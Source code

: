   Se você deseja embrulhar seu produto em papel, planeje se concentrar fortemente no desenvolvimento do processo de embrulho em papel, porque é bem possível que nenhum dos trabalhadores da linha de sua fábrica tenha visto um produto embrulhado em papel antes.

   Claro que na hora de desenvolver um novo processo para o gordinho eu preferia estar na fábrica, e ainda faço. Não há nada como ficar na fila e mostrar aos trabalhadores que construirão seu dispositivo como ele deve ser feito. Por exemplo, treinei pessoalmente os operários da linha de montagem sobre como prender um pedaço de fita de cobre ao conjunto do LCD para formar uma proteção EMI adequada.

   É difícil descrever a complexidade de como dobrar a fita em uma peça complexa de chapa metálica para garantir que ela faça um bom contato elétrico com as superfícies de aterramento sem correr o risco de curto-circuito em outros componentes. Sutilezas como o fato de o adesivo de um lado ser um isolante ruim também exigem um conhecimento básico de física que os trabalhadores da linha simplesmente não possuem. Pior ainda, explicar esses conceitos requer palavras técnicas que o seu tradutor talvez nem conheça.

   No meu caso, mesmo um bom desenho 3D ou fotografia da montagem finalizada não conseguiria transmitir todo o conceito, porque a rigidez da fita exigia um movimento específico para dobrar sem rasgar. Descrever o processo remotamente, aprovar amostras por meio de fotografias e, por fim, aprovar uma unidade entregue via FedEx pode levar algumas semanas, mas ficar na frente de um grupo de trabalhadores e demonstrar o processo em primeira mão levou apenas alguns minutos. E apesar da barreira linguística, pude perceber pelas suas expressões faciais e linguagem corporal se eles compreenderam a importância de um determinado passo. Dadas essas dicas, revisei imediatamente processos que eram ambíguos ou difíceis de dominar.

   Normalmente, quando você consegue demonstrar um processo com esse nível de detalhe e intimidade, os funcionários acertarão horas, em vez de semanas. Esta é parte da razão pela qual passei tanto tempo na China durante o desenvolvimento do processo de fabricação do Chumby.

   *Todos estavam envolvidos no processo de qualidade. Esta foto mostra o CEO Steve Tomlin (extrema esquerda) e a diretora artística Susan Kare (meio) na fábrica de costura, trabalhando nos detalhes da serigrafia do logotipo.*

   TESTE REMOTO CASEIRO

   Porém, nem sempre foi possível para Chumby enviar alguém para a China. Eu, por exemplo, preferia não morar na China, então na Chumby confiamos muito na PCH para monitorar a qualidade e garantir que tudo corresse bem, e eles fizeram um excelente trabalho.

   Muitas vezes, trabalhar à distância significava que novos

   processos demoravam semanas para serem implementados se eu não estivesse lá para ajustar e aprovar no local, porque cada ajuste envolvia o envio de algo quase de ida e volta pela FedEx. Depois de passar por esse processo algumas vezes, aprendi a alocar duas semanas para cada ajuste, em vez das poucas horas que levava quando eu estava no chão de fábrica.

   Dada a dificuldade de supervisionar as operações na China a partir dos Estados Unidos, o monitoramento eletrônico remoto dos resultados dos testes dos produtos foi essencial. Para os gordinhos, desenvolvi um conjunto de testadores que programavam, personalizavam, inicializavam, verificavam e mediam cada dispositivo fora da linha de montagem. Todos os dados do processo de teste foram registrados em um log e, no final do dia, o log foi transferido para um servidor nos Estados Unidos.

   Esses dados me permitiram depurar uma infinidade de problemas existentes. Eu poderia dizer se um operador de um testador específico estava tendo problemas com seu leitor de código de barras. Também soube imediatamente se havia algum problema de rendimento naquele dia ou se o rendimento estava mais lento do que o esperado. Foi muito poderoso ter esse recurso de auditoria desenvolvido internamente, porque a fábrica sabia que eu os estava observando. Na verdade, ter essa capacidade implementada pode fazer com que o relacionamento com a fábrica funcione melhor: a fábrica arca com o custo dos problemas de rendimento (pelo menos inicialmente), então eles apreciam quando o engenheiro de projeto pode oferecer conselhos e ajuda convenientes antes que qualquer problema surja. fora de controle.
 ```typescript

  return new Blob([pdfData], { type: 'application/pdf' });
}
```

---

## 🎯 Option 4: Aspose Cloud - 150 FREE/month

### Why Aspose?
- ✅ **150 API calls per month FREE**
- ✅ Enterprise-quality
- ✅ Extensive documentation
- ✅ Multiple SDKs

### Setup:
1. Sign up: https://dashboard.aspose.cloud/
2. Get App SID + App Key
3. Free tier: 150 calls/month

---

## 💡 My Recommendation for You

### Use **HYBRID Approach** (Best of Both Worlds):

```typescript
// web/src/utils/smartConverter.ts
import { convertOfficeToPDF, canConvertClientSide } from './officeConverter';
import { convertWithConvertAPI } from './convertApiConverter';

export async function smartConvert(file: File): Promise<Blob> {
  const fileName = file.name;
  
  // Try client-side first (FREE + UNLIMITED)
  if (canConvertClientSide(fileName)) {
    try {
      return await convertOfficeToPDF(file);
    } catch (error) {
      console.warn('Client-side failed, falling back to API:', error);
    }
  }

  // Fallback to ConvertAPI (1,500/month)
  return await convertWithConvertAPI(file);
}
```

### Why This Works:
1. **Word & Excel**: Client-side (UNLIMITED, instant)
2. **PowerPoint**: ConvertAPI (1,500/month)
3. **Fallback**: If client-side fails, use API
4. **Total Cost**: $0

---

- _WHAT YOU ARE ASKED TO DO_
The entries are to be transcribed exactly, each line in full.

- _WRITTEN RESPONSE_
Source code

:   Se você deseja embrulhar seu produto em papel, planeje se concentrar fortemente no desenvolvimento do processo de embrulho em papel, porque é bem possível que nenhum dos trabalhadores da linha de sua fábrica tenha visto um produto embrulhado em papel antes.

   Claro que na hora de desenvolver um novo processo para o gordinho eu preferia estar na fábrica, e ainda faço. Não há nada como ficar na fila e mostrar aos trabalhadores que construirão seu dispositivo como ele deve ser feito. Por exemplo, treinei pessoalmente os operários da linha de montagem sobre como prender um pedaço de fita de cobre ao conjunto do LCD para formar uma proteção EMI adequada.

   É difícil descrever a complexidade de como dobrar a fita em uma peça complexa de chapa metálica para garantir que ela faça um bom contato elétrico com as superfícies de aterramento sem correr o risco de curto-circuito em outros componentes. Sutilezas como o fato de o adesivo de um lado ser um isolante ruim também exigem um conhecimento básico de física que os trabalhadores da linha simplesmente não possuem. Pior ainda, explicar esses conceitos requer palavras técnicas que o seu tradutor talvez nem conheça.

   No meu caso, mesmo um bom desenho 3D ou fotografia da montagem finalizada não conseguiria transmitir todo o conceito, porque a rigidez da fita exigia um movimento específico para dobrar sem rasgar. Descrever o processo remotamente, aprovar amostras por meio de fotografias e, por fim, aprovar uma unidade entregue via FedEx pode levar algumas semanas, mas ficar na frente de um grupo de trabalhadores e demonstrar o processo em primeira mão levou apenas alguns minutos. E apesar da barreira linguística, pude perceber pelas suas expressões faciais e linguagem corporal se eles compreenderam a importância de um determinado passo. Dadas essas dicas, revisei imediatamente processos que eram ambíguos ou difíceis de dominar.

   Normalmente, quando você consegue demonstrar um processo com esse nível de detalhe e intimidade, os funcionários acertarão horas, em vez de semanas. Esta é parte da razão pela qual passei tanto tempo na China durante o desenvolvimento do processo de fabricação do Chumby.

   *Todos estavam envolvidos no processo de qualidade. Esta foto mostra o CEO Steve Tomlin (extrema esquerda) e a diretora artística Susan Kare (meio) na fábrica de costura, trabalhando nos detalhes da serigrafia do logotipo.*

   TESTE REMOTO CASEIRO

   Porém, nem sempre foi possível para Chumby enviar alguém para a China. Eu, por exemplo, preferia não morar na China, então na Chumby confiamos muito na PCH para monitorar a qualidade e garantir que tudo corresse bem, e eles fizeram um excelente trabalho.

   Muitas vezes, trabalhar à distância significava que novos

   processos demoravam semanas para serem implementados se eu não estivesse lá para ajustar e aprovar no local, porque cada ajuste envolvia o envio de algo quase de ida e volta pela FedEx. Depois de passar por esse processo algumas vezes, aprendi a alocar duas semanas para cada ajuste, em vez das poucas horas que levava quando eu estava no chão de fábrica.

   Dada a dificuldade de supervisionar as operações na China a partir dos Estados Unidos, o monitoramento eletrônico remoto dos resultados dos testes dos produtos foi essencial. Para os gordinhos, desenvolvi um conjunto de testadores que programavam, personalizavam, inicializavam, verificavam e mediam cada dispositivo fora da linha de montagem. Todos os dados do processo de teste foram registrados em um log e, no final do dia, o log foi transferido para um servidor nos Estados Unidos.

   Esses dados me permitiram depurar uma infinidade de problemas existentes. Eu poderia dizer se um operador de um testador específico estava tendo problemas com seu leitor de código de barras. Também soube imediatamente se havia algum problema de rendimento naquele dia ou se o rendimento estava mais lento do que o esperado. Foi muito poderoso ter esse recurso de auditoria desenvolvido internamente, porque a fábrica sabia que eu os estava observando. Na verdade, ter essa capacidade implementada pode fazer com que o relacionamento com a fábrica funcione melhor: a fábrica arca com o custo dos problemas de rendimento (pelo menos inicialmente), então eles apreciam quando o engenheiro de projeto pode oferecer conselhos e ajuda convenientes antes que qualquer problema surja. fora de controle.
 ```typescript

  return new Blob([pdfData], { type: 'application/pdf' });
}
```

---

## 🎯 Option 4: Aspose Cloud - 150 FREE/month

### Why Aspose?
- ✅ **150 API calls per month FREE**
- ✅ Enterprise-quality
- ✅ Extensive documentation
- ✅ Multiple SDKs

### Setup:
1. Sign up: https://dashboard.aspose.cloud/
2. Get App SID + App Key
3. Free tier: 150 calls/month

---

## 💡 My Recommendation for You

### Use **HYBRID Approach** (Best of Both Worlds):

```typescript
// web/src/utils/smartConverter.ts
import { convertOfficeToPDF, canConvertClientSide } from './officeConverter';
import { convertWithConvertAPI } from './convertApiConverter';

export async function smartConvert(file: File): Promise<Blob> {
  const fileName = file.name;
  
  // Try client-side first (FREE + UNLIMITED)
  if (canConvertClientSide(fileName)) {
    try {
      return await convertOfficeToPDF(file);
    } catch (error) {
      console.warn('Client-side failed, falling back to API:', error);
    }
  }

  // Fallback to ConvertAPI (1,500/month)
  return await convertWithConvertAPI(file);
}
```

### Why This Works:
1. **Word & Excel**: Client-side (UNLIMITED, instant)
2. **PowerPoint**: ConvertAPI (1,500/month)
3. **Fallback**: If client-side fails, use API
4. **Total Cost**: $0

---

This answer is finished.